# Overview:

1. I used Caffe to train a small neural net that can detect vehicles. <br/>
2. My classifier's accuracy on the training set is 100%. <br/>

# End to end training for vehicle detetion

There are only 1050 images in the training set. Since data set is small, we can leverage a simple neural network architecture. 
The reason that I choose to use nerual network is that NN is scalable, compared to the HOG+SVM implementation, nerual networks can easily be scaled up to classify RGB images or detect more objects. 
There are various choices on the neural net frameworks, I'm using Caffe for this project, because Caffe is optimized on training images. 

For the visualization of NN and the thoughs on params of the NN, please refer to the 4th section(at the end of this file) :)

First, we start with training the data. This involves the following parts:
(1) Write all training image fileNames and related labels into a file.<br/>
(2) Define the network architecture.<br/>
(3) Start training.<br/>

After training the net, we get a caffe model file: weights.vehicle.caffemodel.

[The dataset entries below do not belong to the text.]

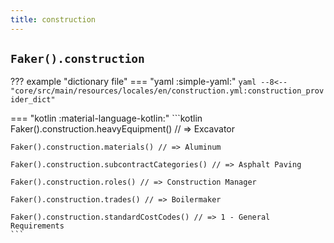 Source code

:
 ```yaml
---
title: construction
---
```


## `Faker().construction`

??? example "dictionary file"
    === "yaml :simple-yaml:"
        ```yaml
        --8<-- "core/src/main/resources/locales/en/construction.yml:construction_provider_dict"
        ```

=== "kotlin :material-language-kotlin:"
    ```kotlin
    Faker().construction.heavyEquipment() // => Excavator

    Faker().construction.materials() // => Aluminum

    Faker().construction.subcontractCategories() // => Asphalt Paving

    Faker().construction.roles() // => Construction Manager

    Faker().construction.trades() // => Boilermaker

    Faker().construction.standardCostCodes() // => 1 - General Requirements
    ```
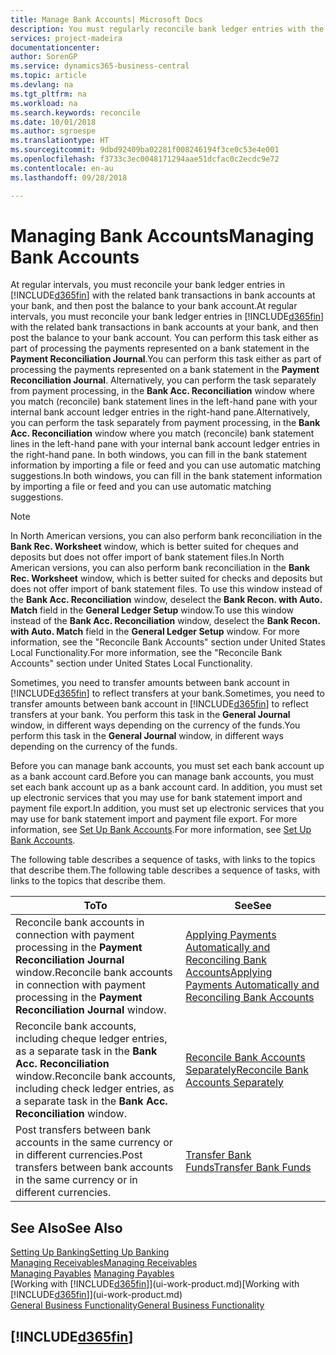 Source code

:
 ```yaml
---
title: Manage Bank Accounts| Microsoft Docs
description: You must regularly reconcile bank ledger entries with the related bank transactions in your bank accounts.
services: project-madeira
documentationcenter: 
author: SorenGP
ms.service: dynamics365-business-central
ms.topic: article
ms.devlang: na
ms.tgt_pltfrm: na
ms.workload: na
ms.search.keywords: reconcile
ms.date: 10/01/2018
ms.author: sgroespe
ms.translationtype: HT
ms.sourcegitcommit: 9dbd92409ba02281f008246194f3ce0c53e4e001
ms.openlocfilehash: f3733c3ec0048171294aae51dcfac0c2ecdc9e72
ms.contentlocale: en-au
ms.lasthandoff: 09/28/2018

---
```

# <a name="managing-bank-accounts"></a><span data-ttu-id="59dae-103">Managing Bank Accounts</span><span class="sxs-lookup"><span data-stu-id="59dae-103">Managing Bank Accounts</span></span>
<span data-ttu-id="59dae-104">At regular intervals, you must reconcile your bank ledger entries in [!INCLUDE[d365fin](includes/d365fin_md.md)] with the related bank transactions in bank accounts at your bank, and then post the balance to your bank account.</span><span class="sxs-lookup"><span data-stu-id="59dae-104">At regular intervals, you must reconcile your bank ledger entries in [!INCLUDE[d365fin](includes/d365fin_md.md)] with the related bank transactions in bank accounts at your bank, and then post the balance to your bank account.</span></span> <span data-ttu-id="59dae-105">You can perform this task either as part of processing the payments represented on a bank statement in the **Payment Reconciliation Journal**.</span><span class="sxs-lookup"><span data-stu-id="59dae-105">You can perform this task either as part of processing the payments represented on a bank statement in the **Payment Reconciliation Journal**.</span></span> <span data-ttu-id="59dae-106">Alternatively, you can perform the task separately from payment processing, in the **Bank Acc. Reconciliation** window where you match (reconcile) bank statement lines in the left-hand pane with your internal bank account ledger entries in the right-hand pane.</span><span class="sxs-lookup"><span data-stu-id="59dae-106">Alternatively, you can perform the task separately from payment processing, in the **Bank Acc. Reconciliation** window where you match (reconcile) bank statement lines in the left-hand pane with your internal bank account ledger entries in the right-hand pane.</span></span> <span data-ttu-id="59dae-107">In both windows, you can fill in the bank statement information by importing a file or feed and you can use automatic matching suggestions.</span><span class="sxs-lookup"><span data-stu-id="59dae-107">In both windows, you can fill in the bank statement information by importing a file or feed and you can use automatic matching suggestions.</span></span>

> [!NOTE]  
> <span data-ttu-id="59dae-108">In North American versions, you can also perform bank reconciliation in the **Bank Rec. Worksheet** window, which is better suited for cheques and deposits but does not offer import of bank statement files.</span><span class="sxs-lookup"><span data-stu-id="59dae-108">In North American versions, you can also perform bank reconciliation in the **Bank Rec. Worksheet** window, which is better suited for checks and deposits but does not offer import of bank statement files.</span></span> <span data-ttu-id="59dae-109">To use this window instead of the **Bank Acc. Reconciliation** window, deselect the **Bank Recon. with Auto. Match** field in the **General Ledger Setup** window.</span><span class="sxs-lookup"><span data-stu-id="59dae-109">To use this window instead of the **Bank Acc. Reconciliation** window, deselect the **Bank Recon. with Auto. Match** field in the **General Ledger Setup** window.</span></span> <span data-ttu-id="59dae-110">For more information, see the "Reconcile Bank Accounts" section under United States Local Functionality.</span><span class="sxs-lookup"><span data-stu-id="59dae-110">For more information, see the "Reconcile Bank Accounts" section under United States Local Functionality.</span></span>

<span data-ttu-id="59dae-111">Sometimes, you need to transfer amounts between bank account in [!INCLUDE[d365fin](includes/d365fin_md.md)] to reflect transfers at your bank.</span><span class="sxs-lookup"><span data-stu-id="59dae-111">Sometimes, you need to transfer amounts between bank account in [!INCLUDE[d365fin](includes/d365fin_md.md)] to reflect transfers at your bank.</span></span> <span data-ttu-id="59dae-112">You perform this task in the **General Journal** window, in different ways depending on the currency of the funds.</span><span class="sxs-lookup"><span data-stu-id="59dae-112">You perform this task in the **General Journal** window, in different ways depending on the currency of the funds.</span></span>

<span data-ttu-id="59dae-113">Before you can manage bank accounts, you must set each bank account up as a bank account card.</span><span class="sxs-lookup"><span data-stu-id="59dae-113">Before you can manage bank accounts, you must set each bank account up as a bank account card.</span></span> <span data-ttu-id="59dae-114">In addition, you must set up electronic services that you may use for bank statement import and payment file export.</span><span class="sxs-lookup"><span data-stu-id="59dae-114">In addition, you must set up electronic services that you may use for bank statement import and payment file export.</span></span> <span data-ttu-id="59dae-115">For more information, see [Set Up Bank Accounts](bank-setup-banking.md).</span><span class="sxs-lookup"><span data-stu-id="59dae-115">For more information, see [Set Up Bank Accounts](bank-setup-banking.md).</span></span>

<span data-ttu-id="59dae-116">The following table describes a sequence of tasks, with links to the topics that describe them.</span><span class="sxs-lookup"><span data-stu-id="59dae-116">The following table describes a sequence of tasks, with links to the topics that describe them.</span></span>

| <span data-ttu-id="59dae-117">To</span><span class="sxs-lookup"><span data-stu-id="59dae-117">To</span></span> | <span data-ttu-id="59dae-118">See</span><span class="sxs-lookup"><span data-stu-id="59dae-118">See</span></span> |
| --- | --- |
| <span data-ttu-id="59dae-119">Reconcile bank accounts in connection with payment processing in the **Payment Reconciliation Journal** window.</span><span class="sxs-lookup"><span data-stu-id="59dae-119">Reconcile bank accounts in connection with payment processing in the **Payment Reconciliation Journal** window.</span></span> |[<span data-ttu-id="59dae-120">Applying Payments Automatically and Reconciling Bank Accounts</span><span class="sxs-lookup"><span data-stu-id="59dae-120">Applying Payments Automatically and Reconciling Bank Accounts</span></span>](receivables-apply-payments-auto-reconcile-bank-accounts.md) |
| <span data-ttu-id="59dae-121">Reconcile bank accounts, including cheque ledger entries, as a separate task in the **Bank Acc. Reconciliation** window.</span><span class="sxs-lookup"><span data-stu-id="59dae-121">Reconcile bank accounts, including check ledger entries, as a separate task in the **Bank Acc. Reconciliation** window.</span></span> |[<span data-ttu-id="59dae-122">Reconcile Bank Accounts Separately</span><span class="sxs-lookup"><span data-stu-id="59dae-122">Reconcile Bank Accounts Separately</span></span>](bank-how-reconcile-bank-accounts-separately.md) |
| <span data-ttu-id="59dae-123">Post transfers between bank accounts in the same currency or in different currencies.</span><span class="sxs-lookup"><span data-stu-id="59dae-123">Post transfers between bank accounts in the same currency or in different currencies.</span></span> |[<span data-ttu-id="59dae-124">Transfer Bank Funds</span><span class="sxs-lookup"><span data-stu-id="59dae-124">Transfer Bank Funds</span></span>](bank-how-transfer-bank-funds.md) |

## <a name="see-also"></a><span data-ttu-id="59dae-125">See Also</span><span class="sxs-lookup"><span data-stu-id="59dae-125">See Also</span></span>
[<span data-ttu-id="59dae-126">Setting Up Banking</span><span class="sxs-lookup"><span data-stu-id="59dae-126">Setting Up Banking</span></span>](bank-setup-banking.md)  
[<span data-ttu-id="59dae-127">Managing Receivables</span><span class="sxs-lookup"><span data-stu-id="59dae-127">Managing Receivables</span></span>](receivables-manage-receivables.md)  
<span data-ttu-id="59dae-128">[Managing Payables](payables-manage-payables.md)  </span><span class="sxs-lookup"><span data-stu-id="59dae-128">[Managing Payables](payables-manage-payables.md)  </span></span>  
<span data-ttu-id="59dae-129">[Working with [!INCLUDE[d365fin](includes/d365fin_md.md)]](ui-work-product.md)</span><span class="sxs-lookup"><span data-stu-id="59dae-129">[Working with [!INCLUDE[d365fin](includes/d365fin_md.md)]](ui-work-product.md)</span></span>  
[<span data-ttu-id="59dae-130">General Business Functionality</span><span class="sxs-lookup"><span data-stu-id="59dae-130">General Business Functionality</span></span>](ui-across-business-areas.md)  

## [!INCLUDE[d365fin](includes/free_trial_md.md)]  
 

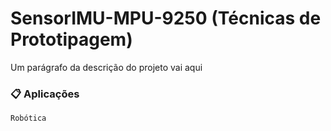 # SensorIMU-MPU-9250 (Técnicas de Prototipagem)

Um parágrafo da descrição do projeto vai aqui



### 📋 Aplicações



```
Robótica
```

We then save it locally and use it to predict labels on the test set.

### 1. Read image filenames and labels into a file

In [None]:
test_imgs = glob.glob("images/test/*.jpg")
train_imgs = glob.glob("images/train/*.jpg")

with open("train.txt", 'w') as outfile:
    for f in train_imgs:
        if 'pos-' in f:
            outfile.write(f + " " + "1\n" )
        elif 'neg-' in f:
            outfile.write(f + " " + "0\n")

### 2.  Defining and running the nets

We'll start by defining `build_net`, a function which initializes the vehicle net architecture (a minor variant on *LeNet*), taking arguments specifying the data and number of output classes.

In [5]:
from caffe import layers as L
from caffe import params as P

weight_param = dict(lr_mult=1, decay_mult=1)
bias_param   = dict(lr_mult=2, decay_mult=0)
learned_param = [weight_param, bias_param]
frozen_param = [dict(lr_mult=0)] * 2

def conv(bottom, ks, nout, stride=1, pad=0, group=1,
              param=learned_param,
              weight_filler=dict(type='xavier', std=0.01),
              bias_filler=dict(type='constant', value=0.1)):
    conv = L.Convolution(bottom, kernel_size=ks, stride=stride,
                         num_output=nout, pad=pad, group=group,
                         param=param, weight_filler=weight_filler,
                         bias_filler=bias_filler)
    return conv

def fc_relu(bottom, nout, param=learned_param,
            weight_filler=dict(type='xavier', std=0.005),
            bias_filler=dict(type='constant', value=0.1)):
    fc = L.InnerProduct(bottom, num_output=nout, param=param,
                        weight_filler=weight_filler,
                        bias_filler=bias_filler)
    return fc, L.ReLU(fc, in_place=True)

def max_pool(bottom, ks, stride=1):
    return L.Pooling(bottom, pool=P.Pooling.MAX, kernel_size=ks, stride=stride)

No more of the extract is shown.